■ **Problem statement**: In the entries below, find every line holding the string "asentía" and collect it.

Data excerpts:
··········

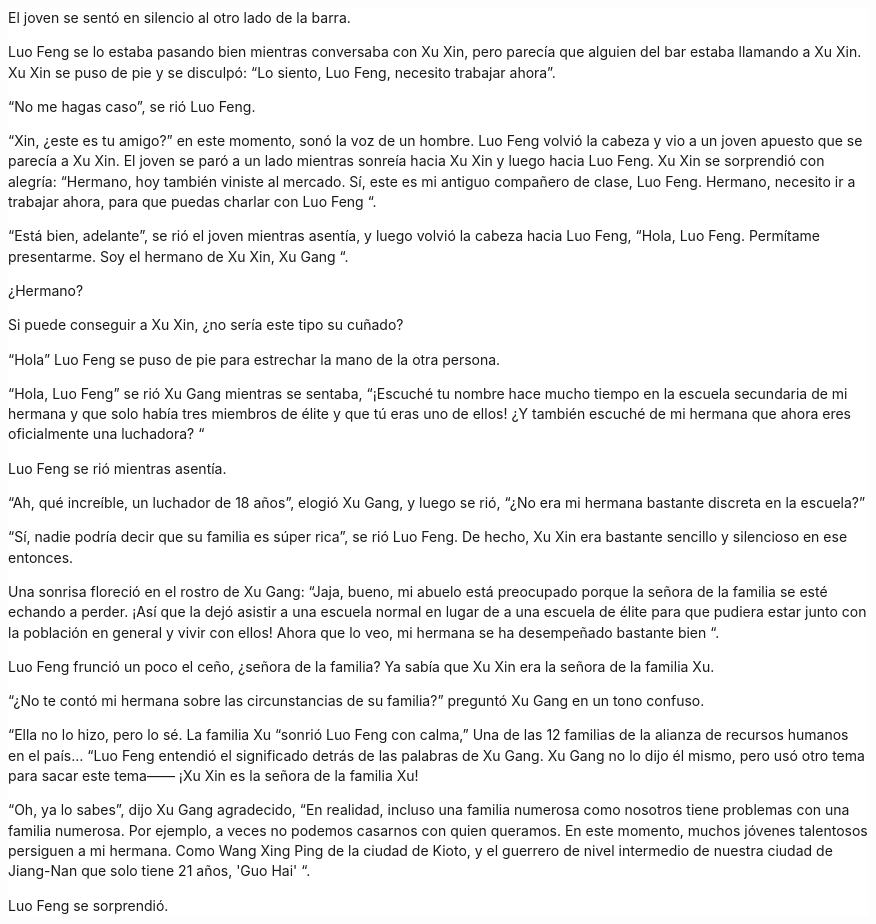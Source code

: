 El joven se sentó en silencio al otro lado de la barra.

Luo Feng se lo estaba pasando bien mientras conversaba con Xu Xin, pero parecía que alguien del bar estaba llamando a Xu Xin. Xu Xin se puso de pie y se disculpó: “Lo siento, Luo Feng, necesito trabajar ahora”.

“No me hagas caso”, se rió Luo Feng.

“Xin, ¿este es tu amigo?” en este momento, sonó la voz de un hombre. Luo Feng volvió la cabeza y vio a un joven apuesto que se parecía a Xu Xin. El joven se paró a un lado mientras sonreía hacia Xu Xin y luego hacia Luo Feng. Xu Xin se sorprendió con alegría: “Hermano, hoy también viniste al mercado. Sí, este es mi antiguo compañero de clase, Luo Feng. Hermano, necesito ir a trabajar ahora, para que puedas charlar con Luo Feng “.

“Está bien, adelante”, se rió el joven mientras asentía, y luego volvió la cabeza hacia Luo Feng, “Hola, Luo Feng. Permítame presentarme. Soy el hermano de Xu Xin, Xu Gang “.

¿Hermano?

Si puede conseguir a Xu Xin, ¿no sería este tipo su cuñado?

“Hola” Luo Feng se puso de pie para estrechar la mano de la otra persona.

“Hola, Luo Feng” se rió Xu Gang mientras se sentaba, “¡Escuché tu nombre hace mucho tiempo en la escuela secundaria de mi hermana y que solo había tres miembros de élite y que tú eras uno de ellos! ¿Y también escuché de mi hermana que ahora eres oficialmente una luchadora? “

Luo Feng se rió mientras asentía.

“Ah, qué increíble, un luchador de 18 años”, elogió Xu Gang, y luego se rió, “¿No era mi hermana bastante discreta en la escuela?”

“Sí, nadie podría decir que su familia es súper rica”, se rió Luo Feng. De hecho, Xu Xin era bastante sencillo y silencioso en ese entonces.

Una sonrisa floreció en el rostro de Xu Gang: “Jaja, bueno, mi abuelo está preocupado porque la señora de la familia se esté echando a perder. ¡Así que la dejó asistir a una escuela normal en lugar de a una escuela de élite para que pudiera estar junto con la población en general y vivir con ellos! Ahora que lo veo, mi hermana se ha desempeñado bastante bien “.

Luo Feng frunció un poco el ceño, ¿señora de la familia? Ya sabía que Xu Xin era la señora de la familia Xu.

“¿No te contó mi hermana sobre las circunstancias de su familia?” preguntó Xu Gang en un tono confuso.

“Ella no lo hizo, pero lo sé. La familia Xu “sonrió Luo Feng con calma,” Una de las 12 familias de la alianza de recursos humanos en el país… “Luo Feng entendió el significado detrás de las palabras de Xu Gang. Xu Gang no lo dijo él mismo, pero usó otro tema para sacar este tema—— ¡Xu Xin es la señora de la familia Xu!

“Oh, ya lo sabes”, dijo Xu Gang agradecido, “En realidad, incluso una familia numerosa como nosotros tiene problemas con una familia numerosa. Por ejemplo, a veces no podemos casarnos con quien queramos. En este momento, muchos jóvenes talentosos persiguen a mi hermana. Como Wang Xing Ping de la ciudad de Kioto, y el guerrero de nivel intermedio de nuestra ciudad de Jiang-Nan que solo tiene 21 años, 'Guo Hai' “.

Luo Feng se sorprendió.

··········

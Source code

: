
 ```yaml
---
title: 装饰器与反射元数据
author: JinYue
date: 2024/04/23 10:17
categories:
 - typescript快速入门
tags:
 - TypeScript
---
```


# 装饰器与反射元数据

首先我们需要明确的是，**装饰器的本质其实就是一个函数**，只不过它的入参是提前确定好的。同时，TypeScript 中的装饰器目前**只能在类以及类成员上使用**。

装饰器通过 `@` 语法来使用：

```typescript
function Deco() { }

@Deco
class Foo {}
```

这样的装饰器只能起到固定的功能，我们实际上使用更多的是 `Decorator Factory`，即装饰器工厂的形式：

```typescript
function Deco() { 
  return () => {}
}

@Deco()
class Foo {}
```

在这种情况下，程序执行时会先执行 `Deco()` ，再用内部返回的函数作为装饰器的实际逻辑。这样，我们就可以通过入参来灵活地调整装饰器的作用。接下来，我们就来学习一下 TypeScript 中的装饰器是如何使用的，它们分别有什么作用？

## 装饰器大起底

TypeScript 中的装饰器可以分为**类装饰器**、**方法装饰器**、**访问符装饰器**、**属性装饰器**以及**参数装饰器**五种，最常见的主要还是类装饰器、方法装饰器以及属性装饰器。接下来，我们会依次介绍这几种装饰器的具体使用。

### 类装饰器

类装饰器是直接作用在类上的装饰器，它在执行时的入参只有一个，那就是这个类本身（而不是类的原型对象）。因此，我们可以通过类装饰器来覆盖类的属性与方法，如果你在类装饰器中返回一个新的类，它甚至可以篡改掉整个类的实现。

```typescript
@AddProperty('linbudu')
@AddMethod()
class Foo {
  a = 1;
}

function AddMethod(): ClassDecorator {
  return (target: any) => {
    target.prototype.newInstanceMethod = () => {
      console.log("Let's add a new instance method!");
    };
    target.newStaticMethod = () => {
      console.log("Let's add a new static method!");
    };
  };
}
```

··········

■ **Exercise output**:
“Está bien, adelante”, se rió el joven mientras asentía, y luego volvió la cabeza hacia Luo Feng, “Hola, Luo Feng. Permítame presentarme. Soy el hermano de Xu Xin, Xu Gang “.
Luo Feng se rió mientras asentía.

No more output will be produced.